> WORKING DATA
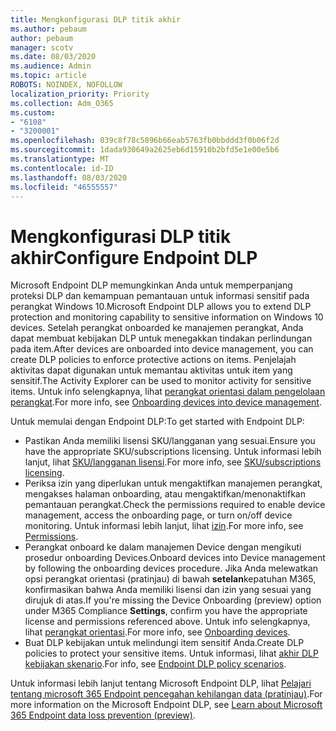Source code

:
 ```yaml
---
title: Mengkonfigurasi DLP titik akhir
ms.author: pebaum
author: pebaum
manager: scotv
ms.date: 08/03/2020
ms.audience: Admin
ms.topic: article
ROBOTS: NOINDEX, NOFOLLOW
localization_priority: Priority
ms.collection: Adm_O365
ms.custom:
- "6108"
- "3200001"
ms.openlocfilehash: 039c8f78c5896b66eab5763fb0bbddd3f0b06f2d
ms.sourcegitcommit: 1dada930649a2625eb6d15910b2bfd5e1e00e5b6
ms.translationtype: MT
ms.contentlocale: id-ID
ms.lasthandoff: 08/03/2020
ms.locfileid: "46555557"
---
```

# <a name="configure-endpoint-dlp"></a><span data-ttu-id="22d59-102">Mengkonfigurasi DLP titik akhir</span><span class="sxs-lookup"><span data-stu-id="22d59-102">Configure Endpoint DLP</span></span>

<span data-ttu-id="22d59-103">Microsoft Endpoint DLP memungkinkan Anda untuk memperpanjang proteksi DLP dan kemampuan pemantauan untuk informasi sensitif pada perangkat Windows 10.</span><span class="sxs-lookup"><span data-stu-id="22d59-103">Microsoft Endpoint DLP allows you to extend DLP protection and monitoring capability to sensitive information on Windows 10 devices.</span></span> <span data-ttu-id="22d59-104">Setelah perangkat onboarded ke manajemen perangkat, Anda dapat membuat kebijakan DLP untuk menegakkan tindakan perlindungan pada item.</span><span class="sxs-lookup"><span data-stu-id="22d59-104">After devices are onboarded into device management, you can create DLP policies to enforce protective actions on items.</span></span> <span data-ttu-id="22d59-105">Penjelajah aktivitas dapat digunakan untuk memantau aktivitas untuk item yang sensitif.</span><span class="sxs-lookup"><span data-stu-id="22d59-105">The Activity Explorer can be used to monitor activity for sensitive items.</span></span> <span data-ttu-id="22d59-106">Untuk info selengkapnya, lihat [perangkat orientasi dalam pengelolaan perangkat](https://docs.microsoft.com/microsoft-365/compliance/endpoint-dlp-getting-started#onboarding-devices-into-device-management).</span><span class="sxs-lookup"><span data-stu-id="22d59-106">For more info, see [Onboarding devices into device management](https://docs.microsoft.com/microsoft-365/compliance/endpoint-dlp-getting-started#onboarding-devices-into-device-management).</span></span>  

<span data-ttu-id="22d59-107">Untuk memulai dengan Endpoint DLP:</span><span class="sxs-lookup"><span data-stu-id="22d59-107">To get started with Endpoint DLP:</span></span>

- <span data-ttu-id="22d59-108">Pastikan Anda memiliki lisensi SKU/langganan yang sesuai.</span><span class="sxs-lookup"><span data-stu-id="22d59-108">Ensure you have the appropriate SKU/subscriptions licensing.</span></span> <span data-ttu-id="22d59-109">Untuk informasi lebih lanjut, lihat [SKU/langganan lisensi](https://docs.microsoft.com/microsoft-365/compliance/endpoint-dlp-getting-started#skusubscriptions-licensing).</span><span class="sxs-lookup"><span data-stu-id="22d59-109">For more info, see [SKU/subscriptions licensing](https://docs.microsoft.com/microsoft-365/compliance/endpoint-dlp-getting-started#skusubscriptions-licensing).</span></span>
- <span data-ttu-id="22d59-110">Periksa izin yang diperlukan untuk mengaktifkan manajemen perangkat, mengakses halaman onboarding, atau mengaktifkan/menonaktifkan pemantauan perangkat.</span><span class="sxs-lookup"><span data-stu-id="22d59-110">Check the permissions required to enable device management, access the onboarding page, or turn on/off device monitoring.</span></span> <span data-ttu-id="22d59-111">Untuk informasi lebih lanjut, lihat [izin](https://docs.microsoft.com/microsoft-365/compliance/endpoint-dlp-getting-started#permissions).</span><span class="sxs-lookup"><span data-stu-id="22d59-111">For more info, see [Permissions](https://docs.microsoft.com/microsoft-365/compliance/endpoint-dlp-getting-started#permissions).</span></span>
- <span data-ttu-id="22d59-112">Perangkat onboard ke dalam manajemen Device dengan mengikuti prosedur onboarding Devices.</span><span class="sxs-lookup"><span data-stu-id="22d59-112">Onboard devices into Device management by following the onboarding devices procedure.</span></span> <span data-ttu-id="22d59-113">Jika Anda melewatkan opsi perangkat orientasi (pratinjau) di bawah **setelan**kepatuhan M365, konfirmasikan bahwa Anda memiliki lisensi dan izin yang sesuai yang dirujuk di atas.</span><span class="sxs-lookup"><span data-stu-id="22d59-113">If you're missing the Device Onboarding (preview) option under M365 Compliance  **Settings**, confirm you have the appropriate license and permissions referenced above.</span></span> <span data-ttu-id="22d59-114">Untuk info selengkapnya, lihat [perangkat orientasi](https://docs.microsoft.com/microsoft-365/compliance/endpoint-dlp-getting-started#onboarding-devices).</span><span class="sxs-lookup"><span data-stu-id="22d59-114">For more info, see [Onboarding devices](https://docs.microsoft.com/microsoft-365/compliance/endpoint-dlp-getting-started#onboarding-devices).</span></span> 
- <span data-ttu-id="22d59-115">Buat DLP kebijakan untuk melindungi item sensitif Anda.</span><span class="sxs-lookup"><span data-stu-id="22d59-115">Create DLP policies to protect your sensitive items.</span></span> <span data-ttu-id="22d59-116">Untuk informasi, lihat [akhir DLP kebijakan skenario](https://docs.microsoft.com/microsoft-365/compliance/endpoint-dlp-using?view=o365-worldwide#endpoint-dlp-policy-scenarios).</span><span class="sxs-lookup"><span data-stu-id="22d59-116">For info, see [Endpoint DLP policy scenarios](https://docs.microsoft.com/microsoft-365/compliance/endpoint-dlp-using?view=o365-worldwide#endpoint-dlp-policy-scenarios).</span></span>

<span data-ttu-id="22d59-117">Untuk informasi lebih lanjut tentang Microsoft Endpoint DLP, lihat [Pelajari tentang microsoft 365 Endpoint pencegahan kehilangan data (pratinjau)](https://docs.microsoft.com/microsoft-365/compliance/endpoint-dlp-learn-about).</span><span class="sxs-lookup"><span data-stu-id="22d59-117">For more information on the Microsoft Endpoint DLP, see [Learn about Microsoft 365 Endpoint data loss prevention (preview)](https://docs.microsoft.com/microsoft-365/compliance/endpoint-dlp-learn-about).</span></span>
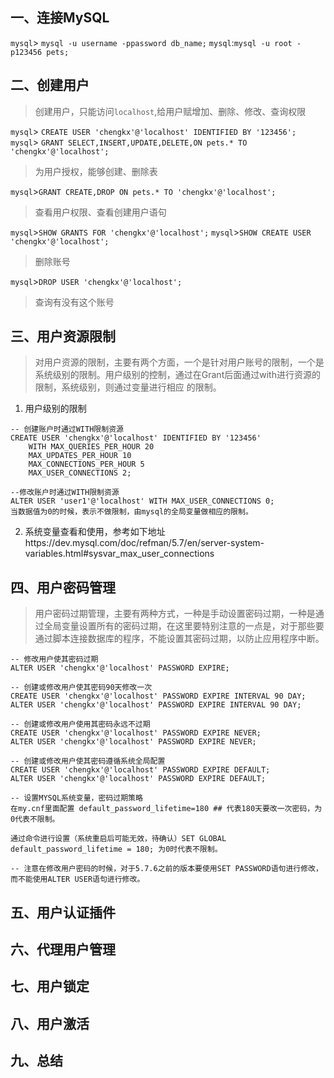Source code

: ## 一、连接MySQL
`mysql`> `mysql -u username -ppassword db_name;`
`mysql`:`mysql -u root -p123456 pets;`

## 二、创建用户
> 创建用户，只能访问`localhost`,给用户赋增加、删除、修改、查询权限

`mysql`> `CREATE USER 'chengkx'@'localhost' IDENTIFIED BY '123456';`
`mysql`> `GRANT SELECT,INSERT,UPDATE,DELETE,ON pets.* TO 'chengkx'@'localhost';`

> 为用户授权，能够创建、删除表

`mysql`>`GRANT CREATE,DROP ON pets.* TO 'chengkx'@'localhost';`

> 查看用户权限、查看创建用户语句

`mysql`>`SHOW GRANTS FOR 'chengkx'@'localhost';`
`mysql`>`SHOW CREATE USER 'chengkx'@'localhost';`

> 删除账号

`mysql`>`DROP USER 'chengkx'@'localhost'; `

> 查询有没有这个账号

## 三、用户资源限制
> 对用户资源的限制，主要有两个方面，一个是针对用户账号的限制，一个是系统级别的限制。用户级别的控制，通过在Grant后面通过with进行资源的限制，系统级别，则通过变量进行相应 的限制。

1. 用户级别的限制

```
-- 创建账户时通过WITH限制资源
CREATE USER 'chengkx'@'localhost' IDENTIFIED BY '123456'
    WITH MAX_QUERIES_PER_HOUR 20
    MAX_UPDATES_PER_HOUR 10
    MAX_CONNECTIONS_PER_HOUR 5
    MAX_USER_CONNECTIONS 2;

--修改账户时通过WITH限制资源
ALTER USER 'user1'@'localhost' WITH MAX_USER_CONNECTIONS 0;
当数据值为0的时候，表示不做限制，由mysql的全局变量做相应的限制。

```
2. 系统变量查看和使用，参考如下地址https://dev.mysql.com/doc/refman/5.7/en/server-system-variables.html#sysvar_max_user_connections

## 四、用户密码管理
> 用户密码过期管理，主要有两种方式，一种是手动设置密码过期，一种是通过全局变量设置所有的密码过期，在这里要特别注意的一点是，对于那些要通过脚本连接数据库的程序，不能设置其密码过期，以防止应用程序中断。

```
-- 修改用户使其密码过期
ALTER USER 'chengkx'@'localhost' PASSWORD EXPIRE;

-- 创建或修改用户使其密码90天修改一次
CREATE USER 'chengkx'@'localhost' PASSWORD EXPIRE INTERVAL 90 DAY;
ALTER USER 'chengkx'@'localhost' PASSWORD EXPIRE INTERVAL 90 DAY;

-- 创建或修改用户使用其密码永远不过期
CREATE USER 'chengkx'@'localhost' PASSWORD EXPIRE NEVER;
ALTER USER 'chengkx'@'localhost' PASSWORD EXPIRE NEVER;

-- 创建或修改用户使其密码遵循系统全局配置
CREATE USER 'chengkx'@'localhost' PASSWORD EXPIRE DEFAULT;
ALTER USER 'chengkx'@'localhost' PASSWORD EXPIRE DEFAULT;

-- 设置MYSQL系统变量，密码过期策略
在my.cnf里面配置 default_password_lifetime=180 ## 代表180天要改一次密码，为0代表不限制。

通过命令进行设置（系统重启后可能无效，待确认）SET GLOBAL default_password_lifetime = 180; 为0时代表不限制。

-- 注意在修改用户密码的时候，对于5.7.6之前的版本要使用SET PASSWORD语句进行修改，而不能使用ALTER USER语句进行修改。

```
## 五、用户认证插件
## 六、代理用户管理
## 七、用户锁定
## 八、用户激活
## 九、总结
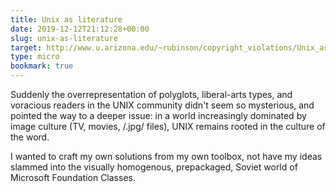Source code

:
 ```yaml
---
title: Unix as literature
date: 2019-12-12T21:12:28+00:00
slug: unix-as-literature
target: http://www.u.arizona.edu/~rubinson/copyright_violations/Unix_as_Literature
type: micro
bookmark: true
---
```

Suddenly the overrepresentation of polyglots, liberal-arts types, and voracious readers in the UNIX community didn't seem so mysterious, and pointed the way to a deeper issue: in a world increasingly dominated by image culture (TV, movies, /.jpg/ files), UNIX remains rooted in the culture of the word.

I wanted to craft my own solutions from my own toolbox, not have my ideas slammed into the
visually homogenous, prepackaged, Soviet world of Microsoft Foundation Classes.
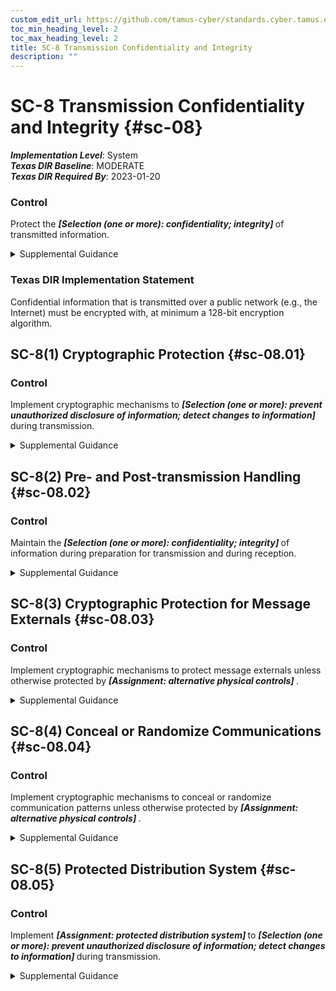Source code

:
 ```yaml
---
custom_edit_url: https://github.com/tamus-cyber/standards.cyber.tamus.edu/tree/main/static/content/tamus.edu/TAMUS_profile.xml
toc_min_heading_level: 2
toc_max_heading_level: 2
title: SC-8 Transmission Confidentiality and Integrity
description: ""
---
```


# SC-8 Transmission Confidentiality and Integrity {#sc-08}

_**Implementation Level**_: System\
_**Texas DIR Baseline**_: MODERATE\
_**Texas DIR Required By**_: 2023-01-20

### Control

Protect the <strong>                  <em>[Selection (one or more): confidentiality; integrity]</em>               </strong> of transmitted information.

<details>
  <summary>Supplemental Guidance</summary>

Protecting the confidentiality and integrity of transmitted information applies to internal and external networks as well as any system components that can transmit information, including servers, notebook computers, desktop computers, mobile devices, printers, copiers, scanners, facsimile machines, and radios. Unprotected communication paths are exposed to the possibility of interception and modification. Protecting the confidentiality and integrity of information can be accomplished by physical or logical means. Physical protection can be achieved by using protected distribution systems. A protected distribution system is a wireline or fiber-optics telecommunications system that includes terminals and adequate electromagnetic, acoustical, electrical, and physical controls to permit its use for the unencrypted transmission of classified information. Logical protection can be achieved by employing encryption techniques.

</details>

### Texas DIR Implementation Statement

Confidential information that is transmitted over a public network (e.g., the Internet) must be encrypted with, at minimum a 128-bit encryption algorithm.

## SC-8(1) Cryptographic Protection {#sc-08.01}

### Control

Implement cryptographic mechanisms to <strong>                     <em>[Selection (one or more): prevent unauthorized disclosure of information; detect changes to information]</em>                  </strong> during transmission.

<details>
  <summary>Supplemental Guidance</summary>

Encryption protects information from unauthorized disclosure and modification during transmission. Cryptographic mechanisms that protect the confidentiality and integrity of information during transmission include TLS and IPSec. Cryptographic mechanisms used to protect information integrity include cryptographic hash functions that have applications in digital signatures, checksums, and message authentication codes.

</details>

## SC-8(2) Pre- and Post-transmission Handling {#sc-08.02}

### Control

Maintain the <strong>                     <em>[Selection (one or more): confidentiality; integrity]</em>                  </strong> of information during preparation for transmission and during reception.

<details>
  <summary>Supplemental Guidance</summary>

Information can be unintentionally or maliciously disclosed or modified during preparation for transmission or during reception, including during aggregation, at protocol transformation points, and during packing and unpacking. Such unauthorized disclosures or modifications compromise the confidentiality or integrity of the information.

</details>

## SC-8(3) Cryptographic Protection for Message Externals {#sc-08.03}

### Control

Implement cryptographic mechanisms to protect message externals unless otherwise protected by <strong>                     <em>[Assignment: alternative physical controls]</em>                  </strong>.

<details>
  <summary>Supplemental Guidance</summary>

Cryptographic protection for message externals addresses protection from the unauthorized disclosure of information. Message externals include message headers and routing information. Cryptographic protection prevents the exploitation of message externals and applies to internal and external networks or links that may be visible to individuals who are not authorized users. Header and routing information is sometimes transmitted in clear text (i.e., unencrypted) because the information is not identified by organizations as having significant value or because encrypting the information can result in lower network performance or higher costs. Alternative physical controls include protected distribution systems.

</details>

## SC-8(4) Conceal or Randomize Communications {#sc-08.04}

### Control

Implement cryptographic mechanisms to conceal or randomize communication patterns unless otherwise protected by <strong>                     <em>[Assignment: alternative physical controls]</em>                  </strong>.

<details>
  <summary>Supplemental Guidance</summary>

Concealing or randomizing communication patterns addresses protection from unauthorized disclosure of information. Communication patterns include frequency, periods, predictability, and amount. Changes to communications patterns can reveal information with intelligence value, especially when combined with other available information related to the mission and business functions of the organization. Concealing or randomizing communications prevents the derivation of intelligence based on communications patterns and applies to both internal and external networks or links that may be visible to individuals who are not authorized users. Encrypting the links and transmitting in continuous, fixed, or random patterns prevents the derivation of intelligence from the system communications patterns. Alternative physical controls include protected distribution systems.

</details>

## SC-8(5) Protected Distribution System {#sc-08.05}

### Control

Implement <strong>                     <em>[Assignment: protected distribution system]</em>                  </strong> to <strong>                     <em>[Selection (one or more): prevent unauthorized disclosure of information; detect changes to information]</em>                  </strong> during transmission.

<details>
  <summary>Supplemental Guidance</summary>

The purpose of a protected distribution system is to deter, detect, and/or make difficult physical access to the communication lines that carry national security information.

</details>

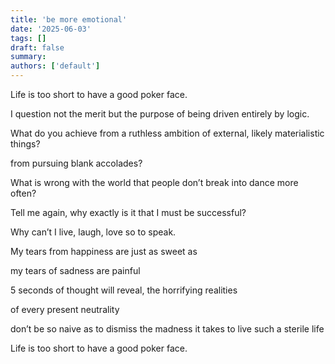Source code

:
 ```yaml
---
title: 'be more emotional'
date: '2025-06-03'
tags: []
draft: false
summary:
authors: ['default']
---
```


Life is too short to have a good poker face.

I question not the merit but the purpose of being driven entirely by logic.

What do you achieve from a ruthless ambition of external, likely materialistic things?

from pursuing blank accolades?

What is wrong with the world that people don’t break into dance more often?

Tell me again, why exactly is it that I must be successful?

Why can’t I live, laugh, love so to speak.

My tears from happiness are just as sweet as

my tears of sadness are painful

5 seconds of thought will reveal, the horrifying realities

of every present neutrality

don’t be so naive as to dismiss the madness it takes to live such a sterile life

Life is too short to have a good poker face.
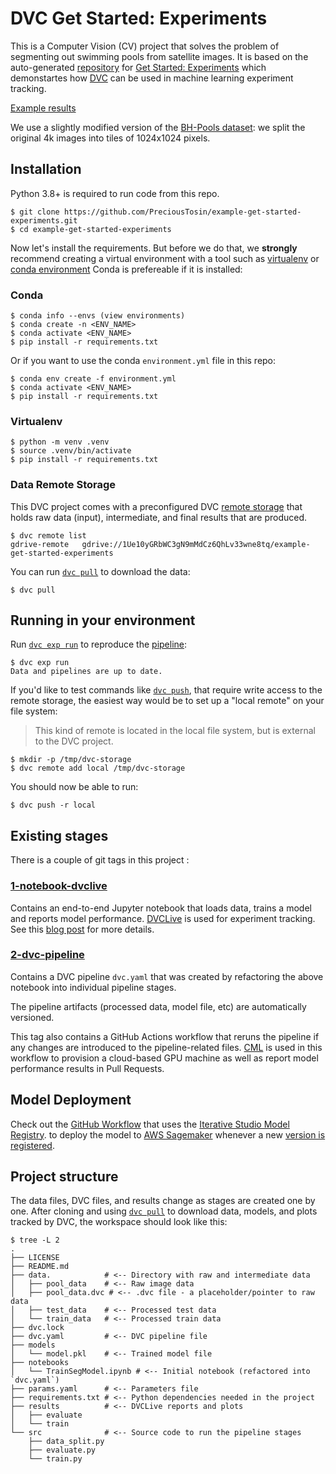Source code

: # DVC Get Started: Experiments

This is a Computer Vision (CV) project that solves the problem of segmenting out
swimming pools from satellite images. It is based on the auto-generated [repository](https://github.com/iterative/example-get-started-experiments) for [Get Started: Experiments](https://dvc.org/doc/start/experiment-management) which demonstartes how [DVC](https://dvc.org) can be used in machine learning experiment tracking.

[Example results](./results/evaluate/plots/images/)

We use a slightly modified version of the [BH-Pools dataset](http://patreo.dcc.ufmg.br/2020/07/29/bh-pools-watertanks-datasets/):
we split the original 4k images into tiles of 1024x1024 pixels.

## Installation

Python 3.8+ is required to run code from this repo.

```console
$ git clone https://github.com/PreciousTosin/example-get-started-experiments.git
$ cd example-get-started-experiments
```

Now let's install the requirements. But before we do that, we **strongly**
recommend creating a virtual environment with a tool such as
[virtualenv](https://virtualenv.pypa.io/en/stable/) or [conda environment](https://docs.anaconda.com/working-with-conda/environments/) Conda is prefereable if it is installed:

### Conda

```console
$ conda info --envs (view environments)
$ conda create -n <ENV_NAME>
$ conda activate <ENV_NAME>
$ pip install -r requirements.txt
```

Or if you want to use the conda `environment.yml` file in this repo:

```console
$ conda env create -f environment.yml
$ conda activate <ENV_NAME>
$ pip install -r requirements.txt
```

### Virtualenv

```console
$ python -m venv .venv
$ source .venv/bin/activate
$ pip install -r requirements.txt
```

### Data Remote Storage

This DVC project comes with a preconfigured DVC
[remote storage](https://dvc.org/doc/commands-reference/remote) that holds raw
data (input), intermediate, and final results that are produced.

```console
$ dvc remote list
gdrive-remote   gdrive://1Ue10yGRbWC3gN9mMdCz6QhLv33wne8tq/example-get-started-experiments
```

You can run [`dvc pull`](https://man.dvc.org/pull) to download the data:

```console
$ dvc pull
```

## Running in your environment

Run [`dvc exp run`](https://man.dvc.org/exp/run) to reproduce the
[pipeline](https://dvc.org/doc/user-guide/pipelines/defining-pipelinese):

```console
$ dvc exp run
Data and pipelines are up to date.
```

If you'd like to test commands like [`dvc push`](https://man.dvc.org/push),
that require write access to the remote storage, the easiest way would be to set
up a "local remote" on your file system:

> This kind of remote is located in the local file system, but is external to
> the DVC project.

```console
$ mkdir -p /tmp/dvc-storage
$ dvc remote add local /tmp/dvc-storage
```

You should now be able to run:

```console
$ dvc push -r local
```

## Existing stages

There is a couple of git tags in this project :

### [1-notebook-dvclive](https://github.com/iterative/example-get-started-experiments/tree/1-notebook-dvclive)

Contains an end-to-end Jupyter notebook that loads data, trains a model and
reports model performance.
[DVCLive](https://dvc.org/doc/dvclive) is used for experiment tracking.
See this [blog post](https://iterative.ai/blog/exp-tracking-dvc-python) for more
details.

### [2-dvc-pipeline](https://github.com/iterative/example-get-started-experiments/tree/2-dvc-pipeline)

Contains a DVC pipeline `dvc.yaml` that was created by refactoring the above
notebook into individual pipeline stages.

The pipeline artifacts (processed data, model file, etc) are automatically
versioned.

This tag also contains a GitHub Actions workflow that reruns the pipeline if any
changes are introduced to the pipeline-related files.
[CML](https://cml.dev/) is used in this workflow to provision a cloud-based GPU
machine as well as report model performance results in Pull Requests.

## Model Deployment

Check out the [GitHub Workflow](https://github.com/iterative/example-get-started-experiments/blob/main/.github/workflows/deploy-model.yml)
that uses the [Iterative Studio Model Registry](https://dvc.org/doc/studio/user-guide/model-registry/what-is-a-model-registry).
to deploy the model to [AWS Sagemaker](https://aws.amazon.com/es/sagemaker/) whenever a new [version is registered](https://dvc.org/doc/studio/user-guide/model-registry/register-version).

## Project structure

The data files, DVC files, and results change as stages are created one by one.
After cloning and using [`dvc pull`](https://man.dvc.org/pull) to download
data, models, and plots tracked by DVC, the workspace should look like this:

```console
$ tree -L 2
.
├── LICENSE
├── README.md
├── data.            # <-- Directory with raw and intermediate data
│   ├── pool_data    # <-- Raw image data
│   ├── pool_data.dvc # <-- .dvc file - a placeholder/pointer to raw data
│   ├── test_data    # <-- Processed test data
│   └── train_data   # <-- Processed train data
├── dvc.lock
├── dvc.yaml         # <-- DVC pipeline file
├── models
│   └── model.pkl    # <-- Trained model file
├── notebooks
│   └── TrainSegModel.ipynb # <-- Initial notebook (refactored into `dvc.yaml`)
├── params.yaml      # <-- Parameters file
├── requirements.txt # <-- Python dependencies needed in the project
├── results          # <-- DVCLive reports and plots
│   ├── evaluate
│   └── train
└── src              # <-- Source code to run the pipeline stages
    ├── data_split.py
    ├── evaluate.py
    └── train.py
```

> ACTIVITY
Take from the listing above each line containing "EXPIRE".

> EXERCISE SOLUTION
ALTER USER 'chengkx'@'localhost' PASSWORD EXPIRE;
CREATE USER 'chengkx'@'localhost' PASSWORD EXPIRE INTERVAL 90 DAY;
ALTER USER 'chengkx'@'localhost' PASSWORD EXPIRE INTERVAL 90 DAY;
CREATE USER 'chengkx'@'localhost' PASSWORD EXPIRE NEVER;
ALTER USER 'chengkx'@'localhost' PASSWORD EXPIRE NEVER;
CREATE USER 'chengkx'@'localhost' PASSWORD EXPIRE DEFAULT;
ALTER USER 'chengkx'@'localhost' PASSWORD EXPIRE DEFAULT;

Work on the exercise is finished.